(Items listed in a dataset)
☆ ☆ ☆ ☆

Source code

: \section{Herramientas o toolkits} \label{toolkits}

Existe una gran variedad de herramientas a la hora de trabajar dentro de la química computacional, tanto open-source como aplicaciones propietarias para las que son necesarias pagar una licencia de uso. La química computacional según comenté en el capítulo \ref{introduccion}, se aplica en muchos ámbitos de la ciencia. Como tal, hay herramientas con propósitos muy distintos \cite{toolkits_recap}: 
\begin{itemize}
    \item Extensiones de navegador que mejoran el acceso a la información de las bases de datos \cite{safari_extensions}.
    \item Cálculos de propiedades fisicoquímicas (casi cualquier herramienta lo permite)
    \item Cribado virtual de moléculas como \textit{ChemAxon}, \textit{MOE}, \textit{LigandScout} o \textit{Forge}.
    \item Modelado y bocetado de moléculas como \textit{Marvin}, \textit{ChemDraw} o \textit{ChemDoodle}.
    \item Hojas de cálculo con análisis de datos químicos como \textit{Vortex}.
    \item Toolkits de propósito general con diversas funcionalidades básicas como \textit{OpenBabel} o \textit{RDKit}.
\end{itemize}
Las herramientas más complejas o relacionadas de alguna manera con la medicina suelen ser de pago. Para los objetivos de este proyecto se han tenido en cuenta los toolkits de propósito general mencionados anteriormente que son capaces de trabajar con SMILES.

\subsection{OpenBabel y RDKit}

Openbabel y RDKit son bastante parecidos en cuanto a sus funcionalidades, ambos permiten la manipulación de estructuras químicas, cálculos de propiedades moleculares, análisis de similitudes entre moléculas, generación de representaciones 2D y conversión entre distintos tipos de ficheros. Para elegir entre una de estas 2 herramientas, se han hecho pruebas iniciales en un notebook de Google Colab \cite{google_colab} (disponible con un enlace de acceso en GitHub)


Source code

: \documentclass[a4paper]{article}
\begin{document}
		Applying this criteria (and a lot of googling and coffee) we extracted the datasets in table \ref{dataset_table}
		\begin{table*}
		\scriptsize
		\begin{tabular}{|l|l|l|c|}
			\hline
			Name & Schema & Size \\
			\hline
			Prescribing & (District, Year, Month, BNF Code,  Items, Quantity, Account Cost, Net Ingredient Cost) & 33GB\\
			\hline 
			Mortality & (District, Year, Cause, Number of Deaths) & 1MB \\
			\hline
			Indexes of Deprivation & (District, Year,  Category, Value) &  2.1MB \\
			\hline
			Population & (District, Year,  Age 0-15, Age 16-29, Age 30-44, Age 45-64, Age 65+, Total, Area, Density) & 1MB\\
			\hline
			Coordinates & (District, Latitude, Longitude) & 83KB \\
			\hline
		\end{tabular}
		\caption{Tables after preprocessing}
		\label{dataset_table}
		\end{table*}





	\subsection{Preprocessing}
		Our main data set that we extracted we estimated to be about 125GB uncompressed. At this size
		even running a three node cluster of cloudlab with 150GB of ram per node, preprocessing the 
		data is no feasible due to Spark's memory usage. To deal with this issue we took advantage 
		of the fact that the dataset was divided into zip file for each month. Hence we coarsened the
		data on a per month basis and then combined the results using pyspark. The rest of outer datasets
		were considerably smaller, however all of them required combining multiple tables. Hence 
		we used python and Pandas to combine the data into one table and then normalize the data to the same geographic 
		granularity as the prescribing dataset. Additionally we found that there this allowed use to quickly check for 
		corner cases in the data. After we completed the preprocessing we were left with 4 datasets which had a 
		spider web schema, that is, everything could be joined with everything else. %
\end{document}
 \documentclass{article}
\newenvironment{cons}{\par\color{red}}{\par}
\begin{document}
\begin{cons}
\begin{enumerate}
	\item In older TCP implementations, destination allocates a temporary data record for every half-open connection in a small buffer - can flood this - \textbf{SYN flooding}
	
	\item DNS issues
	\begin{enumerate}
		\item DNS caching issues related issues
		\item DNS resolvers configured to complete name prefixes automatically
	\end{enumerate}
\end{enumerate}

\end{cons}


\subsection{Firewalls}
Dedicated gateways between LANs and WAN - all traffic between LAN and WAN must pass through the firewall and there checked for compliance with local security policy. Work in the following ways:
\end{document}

☆ ☆ ☆ ☆

[TASK INSTRUCTIONS]: Please copy, exactly and with nothing else, the lines above beginning at the line that has "Density) & 1MB\\" and ending with the line that has "of the fact".

[TASK OUTPUT]:
			Population & (District, Year,  Age 0-15, Age 16-29, Age 30-44, Age 45-64, Age 65+, Total, Area, Density) & 1MB\\
			\hline
			Coordinates & (District, Latitude, Longitude) & 83KB \\
			\hline
		\end{tabular}
		\caption{Tables after preprocessing}
		\label{dataset_table}
		\end{table*}





	\subsection{Preprocessing}
		Our main data set that we extracted we estimated to be about 125GB uncompressed. At this size
		even running a three node cluster of cloudlab with 150GB of ram per node, preprocessing the 
		data is no feasible due to Spark's memory usage. To deal with this issue we took advantage 
		of the fact that the dataset was divided into zip file for each month. Hence we coarsened the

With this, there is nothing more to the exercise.